For each sample, PCR was carried out in total volume of 25 µl reaction mixture which included 12.5 ng of purified DNA template and 2x KAPA HiFi HotStart Ready Mix. The following order of steps and conditions was used for PCR: initial denaturation at 95 °C for 3 minutes and 25 cycles of; denaturation at 95 °C for 30 seconds, annealing at 55 °C for 30 seconds and extension at 72 °C for 30 seconds, with a final extension at 72 °C for 5 minutes. The PCR products were purified by using Agencourt AMPure XP purification system (Beckman Coulter, Cat. No. A63881, USA) and second PCR (with 8 cycles) was performed by using sample-specific barcodes and the obtained amplicons were purified again. Equimolar concentrations from each library were then pooled and sequenced on Illumina MiSeq sequencer using MiSeq Reagent Kit v2, 500 cycles. The obtained sequences were on average 231 bp long. The raw data resulting from this sequencing effort can be found in NCBI Sequence Read Archive24. Accession numbers, sample source and experimental time point from each sample can be found in Table 1.

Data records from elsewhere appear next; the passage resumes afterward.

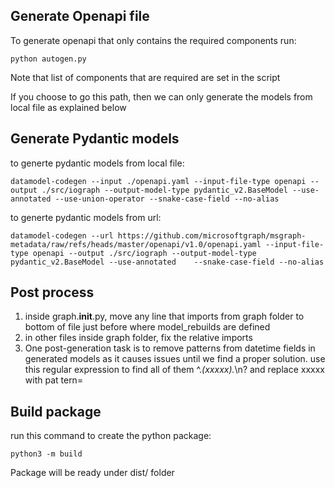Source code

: ## Generate Openapi file
To generate openapi that only contains the required components run:

```
python autogen.py
```

Note that list of components that are required are set in the script

If you choose to go this path, then we can only generate the models from local file as explained below

## Generate Pydantic models
to generte pydantic models from local file:  
```
datamodel-codegen --input ./openapi.yaml --input-file-type openapi --output ./src/iograph --output-model-type pydantic_v2.BaseModel --use-annotated --use-union-operator --snake-case-field --no-alias    
```
to generte pydantic models from url: 
```
datamodel-codegen --url https://github.com/microsoftgraph/msgraph-metadata/raw/refs/heads/master/openapi/v1.0/openapi.yaml --input-file-type openapi --output ./src/iograph --output-model-type pydantic_v2.BaseModel --use-annotated    --snake-case-field --no-alias    
```
## Post process

1. inside graph.__init__.py, move any line that imports from graph folder to bottom of file just 
   before where model_rebuilds are defined
2. in other files inside graph folder, fix the relative imports
3. One post-generation task is to remove patterns from datetime fields in generated models as it 
   causes issues until we find a proper solution. use this regular expression to find all of them 
   ^.*(xxxxx).*\n? and replace xxxxx with pat tern=

## Build package
run this command to create the python package:
```
python3 -m build
```

Package will be ready under dist/ folder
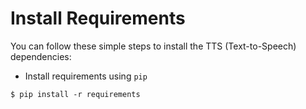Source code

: # Install Requirements

You can follow these simple steps to install the TTS (Text-to-Speech) dependencies:

- Install requirements using `pip`
```
$ pip install -r requirements
```

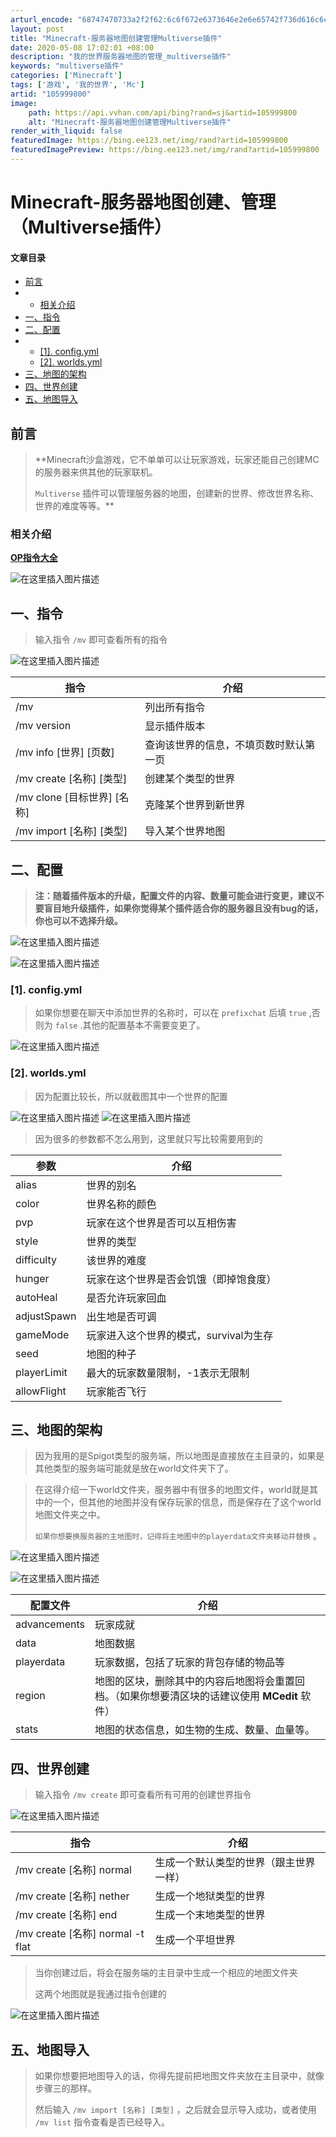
 ```yaml
---
arturl_encode: "68747470733a2f2f62:6c6f672e6373646e2e6e65742f736d616c6c666f783233332f:61727469636c652f64657461696c732f313035393939383030"
layout: post
title: "Minecraft-服务器地图创建管理Multiverse插件"
date: 2020-05-08 17:02:01 +08:00
description: "我的世界服务器地图的管理_multiverse插件"
keywords: "multiverse插件"
categories: ['Minecraft']
tags: ['游戏', '我的世界', 'Mc']
artid: "105999800"
image:
    path: https://api.vvhan.com/api/bing?rand=sj&artid=105999800
    alt: "Minecraft-服务器地图创建管理Multiverse插件"
render_with_liquid: false
featuredImage: https://bing.ee123.net/img/rand?artid=105999800
featuredImagePreview: https://bing.ee123.net/img/rand?artid=105999800
---
```


# Minecraft-服务器地图创建、管理（Multiverse插件）

#### 文章目录

* [前言](#_1)
* + [相关介绍](#_7)
* [一、指令](#_13)
* [二、配置](#_25)
* + [[1]. config.yml](#1_configyml_30)
  + [[2]. worlds.yml](#2_worldsyml_34)
* [三、地图的架构](#_54)
* [四、世界创建](#_70)
* [五、地图导入](#_85)

## 前言

> **Minecraft沙盒游戏，它不单单可以让玩家游戏，玩家还能自己创建MC的服务器来供其他的玩家联机。
>   
> `Multiverse`
> 插件可以管理服务器的地图，创建新的世界、修改世界名称、世界的难度等等。**

### 相关介绍

[**OP指令大全**](https://www.mcbbs.net/thread-61240-1-1.html)

![在这里插入图片描述](https://i-blog.csdnimg.cn/blog_migrate/79ec7d95d15ee3c22a63cfcb6dbbdf71.png)

## 一、指令

> 输入指令
> `/mv`
> 即可查看所有的指令

![在这里插入图片描述](https://i-blog.csdnimg.cn/blog_migrate/acaa16051f212b053daefe1af101e4a4.png)

| 指令 | 介绍 |
| --- | --- |
| /mv | 列出所有指令 |
| /mv version | 显示插件版本 |
| /mv info [世界] [页数] | 查询该世界的信息，不填页数时默认第一页 |
| /mv create [名称] [类型] | 创建某个类型的世界 |
| /mv clone [目标世界] [名称] | 克隆某个世界到新世界 |
| /mv import [名称] [类型] | 导入某个世界地图 |

## 二、配置

> **注：随着插件版本的升级，配置文件的内容、数量可能会进行变更，建议不要盲目地升级插件，如果你觉得某个插件适合你的服务器且没有bug的话，你也可以不选择升级。**

![在这里插入图片描述](https://i-blog.csdnimg.cn/blog_migrate/0920d37a7b402b97a79c1b8b92124177.png)
  
![在这里插入图片描述](https://i-blog.csdnimg.cn/blog_migrate/2469207328e814e574bc44b0b0bea5ec.png)

### [1]. config.yml

> 如果你想要在聊天中添加世界的名称时，可以在
> `prefixchat`
> 后填
> `true`
> ,否则为
> `false`
> .其他的配置基本不需要变更了。

![在这里插入图片描述](https://i-blog.csdnimg.cn/blog_migrate/75e7346d0fdc2ea993e721fd53f3da9d.png)

### [2]. worlds.yml

> 因为配置比较长，所以就截图其中一个世界的配置

![在这里插入图片描述](https://i-blog.csdnimg.cn/blog_migrate/d81cf8f8000f7d246bec85829d276931.png)
![在这里插入图片描述](https://i-blog.csdnimg.cn/blog_migrate/34e8e30859c691c6bc739b7c8c617954.png)

> 因为很多的参数都不怎么用到，这里就只写比较需要用到的

| 参数 | 介绍 |
| --- | --- |
| alias | 世界的别名 |
| color | 世界名称的颜色 |
| pvp | 玩家在这个世界是否可以互相伤害 |
| style | 世界的类型 |
| difficulty | 该世界的难度 |
| hunger | 玩家在这个世界是否会饥饿（即掉饱食度） |
| autoHeal | 是否允许玩家回血 |
| adjustSpawn | 出生地是否可调 |
| gameMode | 玩家进入这个世界的模式，survival为生存 |
| seed | 地图的种子 |
| playerLimit | 最大的玩家数量限制，-1表示无限制 |
| allowFlight | 玩家能否飞行 |

## 三、地图的架构

> 因为我用的是Spigot类型的服务端，所以地图是直接放在主目录的，如果是其他类型的服务端可能就是放在world文件夹下了。

> 在这得介绍一下world文件夹，服务器中有很多的地图文件，world就是其中的一个，但其他的地图并没有保存玩家的信息，而是保存在了这个world地图文件夹之中。
>   
> `如果你想要换服务器的主地图时，记得将主地图中的playerdata文件夹移动并替换`
> 。

![在这里插入图片描述](https://i-blog.csdnimg.cn/blog_migrate/74956a30c6d7fe71ab9a41f68c60b3c7.png)

![在这里插入图片描述](https://i-blog.csdnimg.cn/blog_migrate/23a9c3b371836dcf8b1c6ab973e8e19a.png)

| 配置文件 | 介绍 |
| --- | --- |
| advancements | 玩家成就 |
| data | 地图数据 |
| playerdata | 玩家数据，包括了玩家的背包存储的物品等 |
| region | 地图的区块，删除其中的内容后地图将会重置回档。（如果你想要清区块的话建议使用 **MCedit** 软件） |
| stats | 地图的状态信息，如生物的生成、数量、血量等。 |

## 四、世界创建

> 输入指令
> `/mv create`
> 即可查看所有可用的创建世界指令

![在这里插入图片描述](https://i-blog.csdnimg.cn/blog_migrate/c0f58347c3bb4de023f3bbdcc2369189.png)

| 指令 | 介绍 |
| --- | --- |
| /mv create [名称] normal | 生成一个默认类型的世界（跟主世界一样） |
| /mv create [名称] nether | 生成一个地狱类型的世界 |
| /mv create [名称] end | 生成一个末地类型的世界 |
| /mv create [名称] normal -t flat | 生成一个平坦世界 |

> 当你创建过后，将会在服务端的主目录中生成一个相应的地图文件夹
>   
> 这两个地图就是我通过指令创建的

![在这里插入图片描述](https://i-blog.csdnimg.cn/blog_migrate/5863cd1c630c7a7a319cb5a7e009ce48.png)

## 五、地图导入

> 如果你想要把地图导入的话，你得先提前把地图文件夹放在主目录中，就像步骤三的那样。
>   
> 然后输入
> `/mv import [名称] [类型]`
> ，之后就会显示导入成功，或者使用
> `/mv list`
> 指令查看是否已经导入。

The overview of the data analysis workflow is shown in Fig. 1b. Demultiplexing and clipping of sequence adapters and barcodes from raw sequences were performed using the Illumina BaseSpace platform (Illumina). The resulting 16S rRNA paired-end raw sequencing data comprised in total ca. 14.6 million reads generated from 21 samples. We then employed cutadapt program25 v1.13 (default parameters) to remove the primers preceding 16S rRNA amplicon reads. The primer-removed raw sequences were subsequently uploaded to the online Nephele analysis platform v2 together with the mapping file26, which describes the individual raw data files to otherwise entirely automatic online pipeline. The FastQC software27, which is part of the Nephele Pre-processing Quality Check (QC) pipeline, was used to check the quality of the Illumina sequencing reads before the reads were fed into the Nephele DADA2 pipeline (which implements DADA2 package, v1.628). The logfiles generated by the two pipelines26 describe each step in data processing.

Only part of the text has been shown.